Task input:
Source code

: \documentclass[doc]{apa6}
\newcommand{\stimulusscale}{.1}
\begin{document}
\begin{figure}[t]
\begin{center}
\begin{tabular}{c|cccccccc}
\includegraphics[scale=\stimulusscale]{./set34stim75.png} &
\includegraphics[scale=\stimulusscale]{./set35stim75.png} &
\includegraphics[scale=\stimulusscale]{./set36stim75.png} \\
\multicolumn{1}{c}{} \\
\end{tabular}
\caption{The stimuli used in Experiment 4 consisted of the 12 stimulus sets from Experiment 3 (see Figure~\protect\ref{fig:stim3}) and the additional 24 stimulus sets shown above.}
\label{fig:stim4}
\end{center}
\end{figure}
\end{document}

Task goal: Set every record down again exactly as written.

Response:
Source code

: \documentclass[doc]{apa6}
\newcommand{\stimulusscale}{.1}
\begin{document}
\begin{figure}[t]
\begin{center}
\begin{tabular}{c|cccccccc}
\includegraphics[scale=\stimulusscale]{./set34stim75.png} &
\includegraphics[scale=\stimulusscale]{./set35stim75.png} &
\includegraphics[scale=\stimulusscale]{./set36stim75.png} \\
\multicolumn{1}{c}{} \\
\end{tabular}
\caption{The stimuli used in Experiment 4 consisted of the 12 stimulus sets from Experiment 3 (see Figure~\protect\ref{fig:stim3}) and the additional 24 stimulus sets shown above.}
\label{fig:stim4}
\end{center}
\end{figure}
\end{document}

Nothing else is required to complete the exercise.